The contact portion 37 is formed in a cylindrical shape having an inner diameter substantially the same as the inner diameter of the fitting portion 35 and each inner diameter of the inner tubular portion 23 of the joint body 11. The contact portion 37 is smaller than the inner diameter of the insertion portion 36 so that the protruding end portion 26 side of the inner tubular portion 23 can be sandwiched between the contact portion 37 and the one axial side portion of the insertion portion 36. Has an outer diameter.

When the insertion portion 36 is press-fitted into the groove portion 29, the contact portion 37 restricts the deformation movement of the inner cylinder portion 23 inward in the radial direction due to the press-fitting, and the inner cylinder portion 23. In order to form a second seal area 42 between the inner cylinder portion 23 and the inner cylinder portion 23, the inner cylinder portion 23 is pressed from one side in the axial direction. Here, the contact portion 37 is configured to come into contact with the inner cylindrical portion 23 over the entire circumference thereof.

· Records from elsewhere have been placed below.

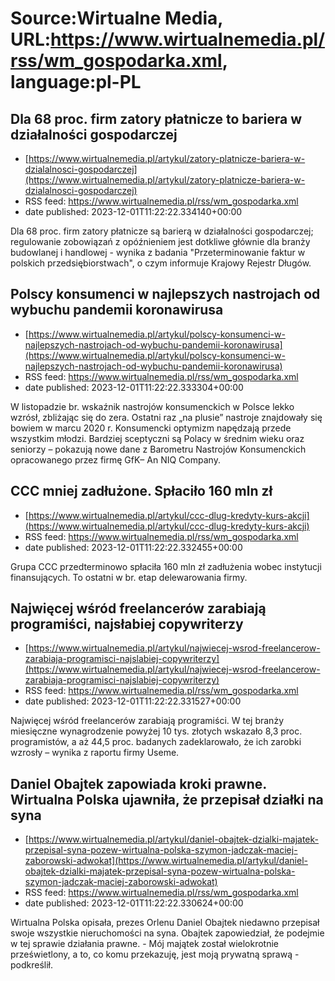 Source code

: # Source:Wirtualne Media, URL:https://www.wirtualnemedia.pl/rss/wm_gospodarka.xml, language:pl-PL

## Dla 68 proc. firm zatory płatnicze to bariera w działalności gospodarczej
 - [https://www.wirtualnemedia.pl/artykul/zatory-platnicze-bariera-w-dzialalnosci-gospodarczej](https://www.wirtualnemedia.pl/artykul/zatory-platnicze-bariera-w-dzialalnosci-gospodarczej)
 - RSS feed: https://www.wirtualnemedia.pl/rss/wm_gospodarka.xml
 - date published: 2023-12-01T11:22:22.334140+00:00

Dla 68 proc. firm zatory płatnicze są barierą w działalności gospodarczej; regulowanie zobowiązań z opóźnieniem jest dotkliwe głównie dla branży budowlanej i handlowej - wynika z badania "Przeterminowanie faktur w polskich przedsiębiorstwach", o czym informuje Krajowy Rejestr Długów.

## Polscy konsumenci w najlepszych nastrojach od wybuchu pandemii koronawirusa
 - [https://www.wirtualnemedia.pl/artykul/polscy-konsumenci-w-najlepszych-nastrojach-od-wybuchu-pandemii-koronawirusa](https://www.wirtualnemedia.pl/artykul/polscy-konsumenci-w-najlepszych-nastrojach-od-wybuchu-pandemii-koronawirusa)
 - RSS feed: https://www.wirtualnemedia.pl/rss/wm_gospodarka.xml
 - date published: 2023-12-01T11:22:22.333304+00:00

W listopadzie br. wskaźnik nastrojów konsumenckich w Polsce lekko wzrósł, zbliżając się do zera. Ostatni raz „na plusie” nastroje znajdowały się bowiem w marcu 2020 r. Konsumencki optymizm napędzają przede wszystkim młodzi. Bardziej sceptyczni są Polacy w średnim wieku oraz seniorzy – pokazują nowe dane z Barometru Nastrojów Konsumenckich opracowanego przez firmę GfK– An NIQ Company.

## CCC mniej zadłużone. Spłaciło 160 mln zł
 - [https://www.wirtualnemedia.pl/artykul/ccc-dlug-kredyty-kurs-akcji](https://www.wirtualnemedia.pl/artykul/ccc-dlug-kredyty-kurs-akcji)
 - RSS feed: https://www.wirtualnemedia.pl/rss/wm_gospodarka.xml
 - date published: 2023-12-01T11:22:22.332455+00:00

Grupa CCC przedterminowo spłaciła 160 mln zł zadłużenia wobec instytucji finansujących. To ostatni w br. etap delewarowania firmy.

## Najwięcej wśród freelancerów zarabiają programiści, najsłabiej copywriterzy
 - [https://www.wirtualnemedia.pl/artykul/najwiecej-wsrod-freelancerow-zarabiaja-programisci-najslabiej-copywriterzy](https://www.wirtualnemedia.pl/artykul/najwiecej-wsrod-freelancerow-zarabiaja-programisci-najslabiej-copywriterzy)
 - RSS feed: https://www.wirtualnemedia.pl/rss/wm_gospodarka.xml
 - date published: 2023-12-01T11:22:22.331527+00:00

Najwięcej wśród freelancerów zarabiają programiści. W tej branży miesięczne wynagrodzenie powyżej 10 tys. złotych wskazało 8,3 proc. programistów, a aż 44,5 proc. badanych zadeklarowało, że ich zarobki wzrosły – wynika z raportu firmy Useme.

## Daniel Obajtek zapowiada kroki prawne. Wirtualna Polska ujawniła, że przepisał działki na syna
 - [https://www.wirtualnemedia.pl/artykul/daniel-obajtek-dzialki-majatek-przepisal-syna-pozew-wirtualna-polska-szymon-jadczak-maciej-zaborowski-adwokat](https://www.wirtualnemedia.pl/artykul/daniel-obajtek-dzialki-majatek-przepisal-syna-pozew-wirtualna-polska-szymon-jadczak-maciej-zaborowski-adwokat)
 - RSS feed: https://www.wirtualnemedia.pl/rss/wm_gospodarka.xml
 - date published: 2023-12-01T11:22:22.330624+00:00

Wirtualna Polska opisała, prezes Orlenu Daniel Obajtek niedawno przepisał swoje wszystkie nieruchomości na syna. Obajtek zapowiedział, że podejmie w tej sprawie działania prawne. - Mój majątek został wielokrotnie prześwietlony, a to, co komu przekazuję, jest moją prywatną sprawą - podkreślił.

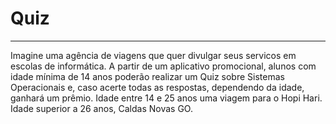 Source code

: # Quiz
<hr>
<p>Imagine uma agência de viagens que quer divulgar seus servicos em escolas de informática. A partir de um aplicativo promocional, alunos
com idade mínima de 14 anos poderão realizar um Quiz sobre Sistemas Operacionais e, caso acerte todas as respostas,
dependendo da idade, ganhará um prêmio.
Idade entre 14 e 25 anos uma viagem para o Hopi Hari. Idade superior a 26 anos, Caldas Novas GO.  
</p>
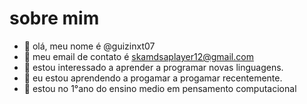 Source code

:# sobre mim
- 👋 olá, meu nome é @guizinxt07
- 👀 meu email de contato é skamdsaplayer12@gmail.com
- 👀 estou interessado a aprender a programar novas linguagens.
- 🌱 eu estou aprendendo a progamar a progamar recentemente.
- 👋 estou no 1°ano do ensino medio em pensamento computacional

<!---
guizinxt07/guizinxt07 is a ✨ special ✨ repository because its `README.md` (this file) appears on your GitHub profile.
You can click the Preview link to take a look at your changes.
--->
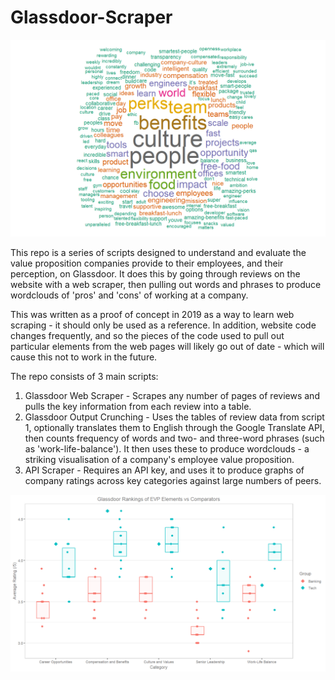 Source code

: # Glassdoor-Scraper

![pros wordlcoud](outputs/Single%20Example%20-%20Facebook/Facebook%20Pros%20wordcloud.png)

This repo is a series of scripts designed to understand and evaluate the value proposition companies provide to their employees, and their perception, on Glassdoor. It does this by going through reviews on the website with a web scraper, then pulling out words and phrases to produce wordclouds of 'pros' and 'cons' of working at a company.

This was written as a proof of concept in 2019 as a way to learn web scraping - it should only be used as a reference. In addition, website code changes frequently, and so the pieces of the code used to pull out particular elements from the web pages will likely go out of date - which will cause this not to work in the future.

The repo consists of 3 main scripts:

1. Glassdoor Web Scraper - Scrapes any number of pages of reviews and pulls the key information from each review into a table.
2. Glassdoor Output Crunching - Uses the tables of review data from script 1, optionally translates them to English through the Google Translate API, then counts frequency of words and two- and three-word phrases (such as 'work-life-balance'). It then uses these to produce wordclouds - a striking visualisation of a company's employee value proposition.
3. API Scraper - Requires an API key, and uses it to produce graphs of company ratings across key categories against large numbers of peers.

![comparison of peers](outputs/Single%20Example%20-%20Facebook/Facebook%20Graph.png)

In addition, the union nut 13 holds the insertion portion 32, at least a part of the press-fitting portion 31, and the longitudinal one end portion 5 of the tube 2 inserted in the outer cylinder portion 22. It is configured to be connectable to the joint body 11. In the present embodiment, the union nut 13 has a through hole in the shaft portion through which the tube 2 can pass.

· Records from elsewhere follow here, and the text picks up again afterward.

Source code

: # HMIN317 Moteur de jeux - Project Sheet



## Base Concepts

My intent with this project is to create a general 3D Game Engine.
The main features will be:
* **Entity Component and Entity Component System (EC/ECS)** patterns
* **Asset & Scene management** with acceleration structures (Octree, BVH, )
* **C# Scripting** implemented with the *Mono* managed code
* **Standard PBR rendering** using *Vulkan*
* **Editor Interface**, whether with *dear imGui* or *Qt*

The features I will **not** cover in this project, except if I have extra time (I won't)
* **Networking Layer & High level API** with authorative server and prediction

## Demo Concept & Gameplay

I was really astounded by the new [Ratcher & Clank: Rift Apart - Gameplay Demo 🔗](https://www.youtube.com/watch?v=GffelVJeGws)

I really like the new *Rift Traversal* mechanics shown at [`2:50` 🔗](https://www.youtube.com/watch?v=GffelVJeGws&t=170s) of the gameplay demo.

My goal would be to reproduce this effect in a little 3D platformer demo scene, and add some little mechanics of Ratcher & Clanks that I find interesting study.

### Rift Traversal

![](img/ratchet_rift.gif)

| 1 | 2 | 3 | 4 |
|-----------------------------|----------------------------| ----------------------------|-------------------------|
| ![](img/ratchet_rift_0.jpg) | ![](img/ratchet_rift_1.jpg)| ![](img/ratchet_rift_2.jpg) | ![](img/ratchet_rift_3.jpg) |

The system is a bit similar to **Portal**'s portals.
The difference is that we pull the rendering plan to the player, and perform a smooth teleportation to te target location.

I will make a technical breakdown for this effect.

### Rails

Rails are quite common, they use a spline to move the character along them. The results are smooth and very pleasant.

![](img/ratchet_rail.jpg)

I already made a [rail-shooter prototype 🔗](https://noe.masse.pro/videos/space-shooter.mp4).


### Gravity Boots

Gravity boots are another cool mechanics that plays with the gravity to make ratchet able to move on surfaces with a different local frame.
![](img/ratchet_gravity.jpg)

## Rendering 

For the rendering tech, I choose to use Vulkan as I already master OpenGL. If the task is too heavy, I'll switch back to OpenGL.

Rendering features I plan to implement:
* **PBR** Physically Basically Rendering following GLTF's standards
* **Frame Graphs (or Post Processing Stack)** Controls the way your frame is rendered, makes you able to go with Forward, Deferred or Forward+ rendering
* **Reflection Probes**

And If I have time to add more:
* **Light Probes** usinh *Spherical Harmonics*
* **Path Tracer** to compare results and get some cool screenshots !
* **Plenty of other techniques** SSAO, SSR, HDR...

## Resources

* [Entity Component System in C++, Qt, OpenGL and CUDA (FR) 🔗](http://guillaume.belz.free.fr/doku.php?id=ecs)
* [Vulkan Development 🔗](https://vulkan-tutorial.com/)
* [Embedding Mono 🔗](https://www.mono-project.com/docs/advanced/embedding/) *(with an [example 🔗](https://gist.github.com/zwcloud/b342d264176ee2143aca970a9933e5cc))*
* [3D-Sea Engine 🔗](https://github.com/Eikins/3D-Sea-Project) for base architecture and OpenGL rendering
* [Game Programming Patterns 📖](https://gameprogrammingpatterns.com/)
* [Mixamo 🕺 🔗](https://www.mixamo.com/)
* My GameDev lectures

The union nut 13 is configured to be loosely fitted to the tube 2 so as to be relatively movable in the longitudinal direction with respect to the tube 2, and the joint main body 11 in a state where the tube 2 is passed through the through hole. It is configured so that it can be fastened to the outer cylindrical portion 22. The union nut 13 has a connecting portion 46 and a pressing portion 47.

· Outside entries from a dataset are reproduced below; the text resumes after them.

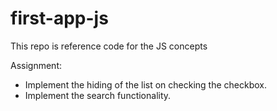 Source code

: # first-app-js
This repo is reference code for the JS concepts

Assignment:
* Implement the hiding of the list on checking the checkbox.
* Implement the search functionality.
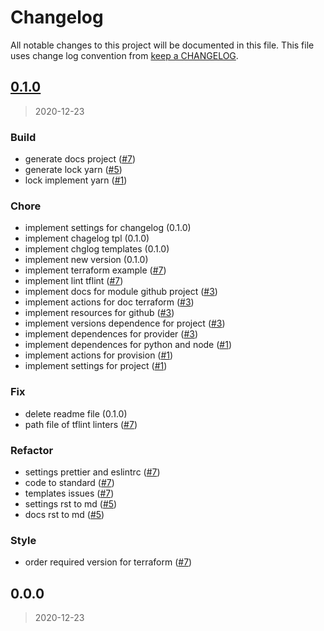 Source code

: # Changelog

All notable changes to this project will be documented in this file. This file uses change log convention from [keep a CHANGELOG](http://keepachangelog.com/en/0.3.0/).


<a name="0.1.0"></a>
## [0.1.0](https://github.com/hadenlabs/terraform-github-project/compare/0.0.0...0.1.0)

> 2020-12-23

### Build

* generate docs project ([#7](https://github.com/hadenlabs/terraform-github-project/issues/7))
* generate lock yarn ([#5](https://github.com/hadenlabs/terraform-github-project/issues/5))
* lock implement yarn ([#1](https://github.com/hadenlabs/terraform-github-project/issues/1))

### Chore

* implement settings for changelog (0.1.0)
* implement chagelog tpl (0.1.0)
* implement chglog templates (0.1.0)
* implement new version (0.1.0)
* implement terraform example ([#7](https://github.com/hadenlabs/terraform-github-project/issues/7))
* implement lint tflint ([#7](https://github.com/hadenlabs/terraform-github-project/issues/7))
* implement docs for module github project ([#3](https://github.com/hadenlabs/terraform-github-project/issues/3))
* implement actions for doc terraform ([#3](https://github.com/hadenlabs/terraform-github-project/issues/3))
* implement resources for github ([#3](https://github.com/hadenlabs/terraform-github-project/issues/3))
* implement versions dependence for project ([#3](https://github.com/hadenlabs/terraform-github-project/issues/3))
* implement dependences for provider ([#3](https://github.com/hadenlabs/terraform-github-project/issues/3))
* implement dependences for python and node ([#1](https://github.com/hadenlabs/terraform-github-project/issues/1))
* implement actions for provision ([#1](https://github.com/hadenlabs/terraform-github-project/issues/1))
* implement settings for project ([#1](https://github.com/hadenlabs/terraform-github-project/issues/1))

### Fix

* delete readme file (0.1.0)
* path file of tflint linters ([#7](https://github.com/hadenlabs/terraform-github-project/issues/7))

### Refactor

* settings prettier and eslintrc ([#7](https://github.com/hadenlabs/terraform-github-project/issues/7))
* code to standard ([#7](https://github.com/hadenlabs/terraform-github-project/issues/7))
* templates issues ([#7](https://github.com/hadenlabs/terraform-github-project/issues/7))
* settings rst to md ([#5](https://github.com/hadenlabs/terraform-github-project/issues/5))
* docs rst to md ([#5](https://github.com/hadenlabs/terraform-github-project/issues/5))

### Style

* order required version for terraform ([#7](https://github.com/hadenlabs/terraform-github-project/issues/7))


<a name="0.0.0"></a>
## 0.0.0

> 2020-12-23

In the connecting portion 46, the press-fitting portion 31 is inserted into the receiving portion 15 together with the longitudinal end portion 5 of the tube 2 so as to connect the longitudinal end portion 5 side of the tube 2 to the joint body 11. In this state, it is configured so that it can be screwed onto the outer peripheral portion of the joint body 11 so that the longitudinal one end 5 of the tube 2 is sandwiched between the tube 2 and the press-fitting portion 31 in the radial direction.

The connecting portion 46 includes a portion of the through hole and a screwing portion that can be screwed into the screwing portion (the male screw portion 25) of the outer tubular portion 22 of the joint body 11. The connecting portion 46 has a tubular shape and is arranged on the other axial side of the union nut 13. The threaded portion of the connecting portion 46 is provided as an internal thread portion 49 along the axial direction on the inner peripheral portion of the connecting portion 46 so as to correspond to the threaded portion of the outer tubular portion 22 of the joint body 11. ing.

When the female threaded portion 49 is screwed into the male threaded portion 25 of the outer tubular portion 22 of the joint body 11 and then is screwed in the other axial direction, the connecting portion 46 causes the outer tubular portion 22 to have a diameter equal to that of the outer tubular portion 22. The longitudinal direction one end part 5 of the tube 2 inserted together with the outer cylinder part 22 and the press-fitting part 31 of the inner ring 12 is sandwiched between the outer cylinder part 22 and the press-fitting part 31.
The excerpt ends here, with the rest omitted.